Multiple reaction monitoring (MRM)-profiling for biomarker discovery applied to human polycystic ovarian syndrome.

作者信息

Cordeiro Fernanda B, Ferreira Christina R, Sobreira Tiago Jose P, Yannell Karen E, Jarmusch Alan K, Cedenho Agnaldo P, Lo Turco Edson G, Cooks R Graham

机构信息

Department of Chemistry and Center for Analytical Instrumentation Development (CAID), Purdue University, West Lafayette, IN, 47907, USA.

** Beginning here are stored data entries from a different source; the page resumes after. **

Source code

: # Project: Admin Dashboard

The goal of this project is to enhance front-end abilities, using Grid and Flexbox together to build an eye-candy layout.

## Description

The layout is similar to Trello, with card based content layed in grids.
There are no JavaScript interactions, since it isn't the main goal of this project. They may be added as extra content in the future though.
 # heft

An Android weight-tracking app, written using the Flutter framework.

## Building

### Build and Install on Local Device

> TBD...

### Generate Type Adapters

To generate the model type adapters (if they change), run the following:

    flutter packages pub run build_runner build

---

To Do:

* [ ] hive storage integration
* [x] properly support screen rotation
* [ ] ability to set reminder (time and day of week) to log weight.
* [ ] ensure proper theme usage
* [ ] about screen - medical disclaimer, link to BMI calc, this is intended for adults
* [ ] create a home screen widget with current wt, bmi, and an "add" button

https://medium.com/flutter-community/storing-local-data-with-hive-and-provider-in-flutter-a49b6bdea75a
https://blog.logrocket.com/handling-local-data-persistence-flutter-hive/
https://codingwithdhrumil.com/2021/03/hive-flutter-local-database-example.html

Department of Surgery, Division of Urology, Human Reproduction Section, Sao Paulo Federal University, Sao Paulo, Brazil.

出版信息

Rapid Commun Mass Spectrom. 2017 Sep 15;31(17):1462-1470. doi: 10.1002/rcm.7927.

Abstract

RATIONALE

We describe multiple reaction monitoring (MRM)-profiling, which provides accelerated discovery of discriminating molecular features, and its application to human polycystic ovary syndrome (PCOS) diagnosis. The discovery phase of the MRM-profiling seeks molecular features based on some prior knowledge of the chemical functional groups likely to be present in the sample. It does this through use of a limited number of pre-chosen and chemically specific neutral loss and/or precursor ion MS/MS scans. The output of the discovery phase is a set of precursor/product transitions. In the screening phase these MRM transitions are used to interrogate multiple samples (hence the name MRM-profiling).

METHODS

MRM-profiling was applied to follicular fluid samples of 22 controls and 29 clinically diagnosed PCOS patients. Representative samples were delivered by flow injection to a triple quadrupole mass spectrometer set to perform a number of pre-chosen and chemically specific neutral loss and/or precursor ion MS/MS scans. The output of this discovery phase was a set of 1012 precursor/product transitions. In the screening phase each individual sample was interrogated for these MRM transitions. Principal component analysis (PCA) and receiver operating characteristic (ROC) curves were used for statistical analysis.

RESULTS

To evaluate the method's performance, half the samples were used to build a classification model (testing set) and half were blinded (validation set). Twenty transitions were used for the classification of the blind samples, most of them (N = 19) showed lower abundances in the PCOS group and corresponded to phosphatidylethanolamine (PE) and phosphatidylserine (PS) lipids. Agreement of 73% with clinical diagnosis was found when classifying the 26 blind samples.

CONCLUSIONS

MRM-profiling is a supervised method characterized by its simplicity, speed and the absence of chromatographic separation. It can be used to rapidly isolate discriminating molecules in healthy/disease conditions by tailored screening of signals associated with hundreds of molecules in complex samples.

摘要

原理

我们描述了多反应监测(MRM)分析方法,该方法可加速鉴别性分子特征的发现,并将其应用于人类多囊卵巢综合征(PCOS)的诊断。MRM分析的发现阶段基于对样品中可能存在的化学官能团的一些先验知识来寻找分子特征。它通过使用有限数量的预先选择且具有化学特异性的中性丢失和/或前体离子MS/MS扫描来实现这一点。发现阶段的输出是一组前体/产物跃迁。在筛选阶段,这些MRM跃迁用于检测多个样品(因此称为MRM分析)。

方法

将MRM分析应用于22名对照者和29名临床诊断为PCOS患者的卵泡液样本。代表性样本通过流动注射输送到三重四极杆质谱仪,设置该质谱仪执行一些预先选择且具有化学特异性的中性丢失和/或前体离子MS/MS扫描。这个发现阶段的输出是一组1012个前体/产物跃迁。在筛选阶段,对每个单独的样本检测这些MRM跃迁。主成分分析(PCA)和受试者工作特征(ROC)曲线用于统计分析。

结果

为了评估该方法的性能,一半的样本用于建立分类模型(测试集),另一半样本进行盲测(验证集)。使用20个跃迁对盲测样本进行分类,其中大多数(N = 19)在PCOS组中丰度较低,且对应于磷脂酰乙醇胺(PE)和磷脂酰丝氨酸(PS)脂质。在对26个盲测样本进行分类时,发现与临床诊断的一致性为73%。

结论

MRM分析是一种具有监督性的方法,其特点是简单、快速且无需色谱分离。它可用于通过对复杂样品中与数百种分子相关的信号进行定制筛选,快速分离健康/疾病状态下的鉴别性分子。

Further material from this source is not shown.